Nowadays we'd be more likely to skip this stuff and go on to the next chapter, beginning with, "So there was this guy called Noah who..." and assume that people would get that he must be descended from Adam because everyone is.  But the Bible doesn't assume that, and probably because there were tales and legends of all of the people in Noah's line.  Seth might have been the first guy to realize that planting seeds in rows made it easier to harvest the crops.  We don't know.  Lamech might have been the first guy to decide that bathing was a good idea sometimes.  There are simply vast reams of legends, stories, and fables which the Bible doesn't record because it's a collection of some but not even most stories, written down thousands of years after those stories had passed into legend.

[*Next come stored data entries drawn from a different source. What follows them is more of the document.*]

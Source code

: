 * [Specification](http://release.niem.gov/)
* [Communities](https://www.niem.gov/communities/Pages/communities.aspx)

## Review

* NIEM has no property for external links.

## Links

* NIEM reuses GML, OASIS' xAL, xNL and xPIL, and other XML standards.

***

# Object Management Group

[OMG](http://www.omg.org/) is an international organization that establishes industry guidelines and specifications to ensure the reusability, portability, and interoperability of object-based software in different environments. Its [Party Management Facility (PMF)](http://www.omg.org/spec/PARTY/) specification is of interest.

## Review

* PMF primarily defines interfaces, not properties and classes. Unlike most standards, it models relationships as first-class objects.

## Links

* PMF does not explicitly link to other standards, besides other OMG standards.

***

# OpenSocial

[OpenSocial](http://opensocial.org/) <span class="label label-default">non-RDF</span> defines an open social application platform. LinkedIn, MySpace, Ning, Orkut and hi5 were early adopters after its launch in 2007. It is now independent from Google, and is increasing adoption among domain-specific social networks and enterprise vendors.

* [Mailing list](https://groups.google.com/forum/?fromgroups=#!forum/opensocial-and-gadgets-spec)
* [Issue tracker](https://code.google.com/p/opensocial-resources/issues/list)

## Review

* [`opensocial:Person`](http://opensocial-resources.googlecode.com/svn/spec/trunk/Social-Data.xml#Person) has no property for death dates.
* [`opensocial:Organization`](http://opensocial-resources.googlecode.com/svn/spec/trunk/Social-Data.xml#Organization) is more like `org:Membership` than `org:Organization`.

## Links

It's also important to note that genealogy was a powerful tool for bringing people together.  Maybe Seth was the primogenitor of a tribe that the original tellers of these genealogies wanted to name-drop, for whatever reason.  They picked him, of all of Adam's children, to be the sire of the line of Noah.  We'll probably never know exactly why.

Life back then was all about family and extended family.  We haven't even gotten to the origin of the tribes of Israel, but these would have been tribes too, small ones, family units and cousins and so forth.  Keeping track of to whom you were related was important.

But let's also look at what it says about Seth.  He was, "a son in [Adam's] own likeness, in his own image..."  And Adam was created in the image of God.  So the Bible is telling us that Seth too was created in the image of God, and so would be his sons, and their sons, and so on.

Then the Bible is careful to tell us that each of these men, after their firstborn who would be the inheritor, had other sons and daughters.  Why?  These people would have been keen on procreation, on being fruitful and multiplying, so all of our Biblical ancestors would have to have been fruitful.  They may have been living under God's curse, but they were blessed with many children and long lives.

And those lives.  Oy.  If only we could live half as long and remain so fruitful in our old age. The age numbers doubtless mean something too, because they're not just "a great many years," or "1000 years," (which, to the audience, would have meant "a great many years").  But as to what they mean, I can't guess.  Again, fact passes into story, story to myth, myth to legend, and then it gets written down much later when I'm not even sure the writers knew exactly what was meant.  The fact that they are said to have lived so long may be a way to show that these were truly legendary dudes, or to decry the decline of the "modern" audience who aren't so sainted, or perhaps to imply that these guys were special, unlike the unmentioned other people who perhaps didn't live as long.  But it's a legend.  Don't take it at face value.

We get to Enoch, who, "walked faithfully with God 300 years..."  There's a story here.  He lived 65 years before fathering Methuselah, where we're not told he walked faithfully with God, then after his firstborn son is born he does the faithful bit for 300 years, and then, "he was no more, because God took him away." Why Enoch gets this extra-special treatment I can't say.  But remember the phrasing there: "[Enoch] walked faithfully with God..."  That's an interesting way of saying it.  Not just, "he was faithful to God," but he walked with God. Maybe there's a missing travelogue of Enoch's journey with God.

And finally we come to Noah, who will be important later on as a sort of renewal, a rebirth of mankind.  It's the first of many.  His name sounds like the Hebrew for "comfort," which must not have been much comfort to him during his travails.  But that's next chapter.